Required work:
Write out the lines of the records from the one containing "I just started to refresh my coding skills" to the very last, keeping each exactly as it is.

Source texts of formatted documents
BEGIN

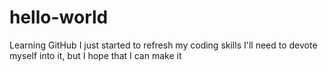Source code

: # hello-world
Learning GitHub
I just started to refresh my coding skills
I'll need to devote myself into it, but I hope that I can make it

END

The answer:
I just started to refresh my coding skills
I'll need to devote myself into it, but I hope that I can make it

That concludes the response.